Der damals 28-Jährige Ludwig setzte aus einer Verfolgergruppe in der letzten Runde den Ausreißern nach und startete gleich mit dem Recklinghausener Bernd Gröne durch. Im Schlussspurt begnügte sich Gröne mit Silber, denn dem Power-Spurt Ludwigs war er nicht gewachsen. Auf dem Siegerpodest standen dann mit Ludwig, Gröne und Christian Henn drei Deutsche. Einmalig in der olympischen Straßenradsport-Geschichte. Goldradler Ludwig ist ein bisschen traurig, wenn er heute das olympische Straßenrennen sieht: „Paris bot eine traumhafte Kulisse, aber das Peloton mit zwei Fahrern pro Nation so zu verkleinern, wird dem Radsport nicht gerecht.“

Für ein sportliches Unikat sorgte in Seoul übrigens die Dresdnerin Christa Luding. Bei den Winterspielen in Calgary war die schnelle Christa zu Gold gesprintet. In Seoul legte sie im Radsprint noch eine Silbermedaille dazu. Super-Christa war weltweit die erste Athletin, die im Sommer und Winter für Medaillenglanz sorgte.

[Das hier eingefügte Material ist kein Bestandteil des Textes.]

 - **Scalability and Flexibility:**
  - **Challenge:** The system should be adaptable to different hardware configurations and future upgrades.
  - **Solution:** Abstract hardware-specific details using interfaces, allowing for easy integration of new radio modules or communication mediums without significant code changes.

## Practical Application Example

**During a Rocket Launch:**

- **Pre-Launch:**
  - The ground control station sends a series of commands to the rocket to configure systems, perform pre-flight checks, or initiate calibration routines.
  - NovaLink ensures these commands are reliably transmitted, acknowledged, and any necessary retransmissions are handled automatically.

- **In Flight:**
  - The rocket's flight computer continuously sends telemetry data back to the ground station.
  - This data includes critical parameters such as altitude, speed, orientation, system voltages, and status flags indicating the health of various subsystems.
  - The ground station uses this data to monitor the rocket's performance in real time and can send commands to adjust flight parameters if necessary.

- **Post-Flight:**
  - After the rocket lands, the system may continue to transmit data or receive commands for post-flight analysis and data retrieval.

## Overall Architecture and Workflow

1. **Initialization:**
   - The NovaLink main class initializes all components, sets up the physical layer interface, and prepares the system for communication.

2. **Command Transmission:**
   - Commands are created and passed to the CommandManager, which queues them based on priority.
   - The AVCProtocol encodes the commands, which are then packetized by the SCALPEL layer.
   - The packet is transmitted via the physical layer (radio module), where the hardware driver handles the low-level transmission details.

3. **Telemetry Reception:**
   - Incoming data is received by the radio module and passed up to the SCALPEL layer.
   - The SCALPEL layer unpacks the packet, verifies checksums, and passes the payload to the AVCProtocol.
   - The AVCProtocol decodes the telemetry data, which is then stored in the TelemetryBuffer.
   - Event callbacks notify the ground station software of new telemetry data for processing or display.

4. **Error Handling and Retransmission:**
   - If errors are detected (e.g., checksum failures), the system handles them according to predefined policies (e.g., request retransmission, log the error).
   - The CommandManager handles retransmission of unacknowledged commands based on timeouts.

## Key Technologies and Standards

Olympia 1988: Der Kajak-Vierer gewann in der Besetzung mit Birgit Fischer (v.r.), Ramona Portwich, Anke Nothnagel und Heike Singer Gold.
Olympia 1988: Der Kajak-Vierer gewann in der Besetzung mit Birgit Fischer (v.r.), Ramona Portwich, Anke Nothnagel und Heike Singer Gold.Camera 4/Imago

Birgit Fischer schraubte in Seoul ihre Gold-Bilanz auf drei von später insgesamt acht Siege

Die Brandenburgerin Birgit Fischer (62) wiederum, die damals Schmidt hieß, sorgte am wolkentrüben September-Tag auf dem Han River für reichlich Glanz. Sie legte nach einem Olympiasieg in Moskau in Seoul zwei weitere nach. Am Ende ihrer Karriere liegen insgesamt acht Goldmedaillen in der bestaunenswerten Medaillen-Schatulle.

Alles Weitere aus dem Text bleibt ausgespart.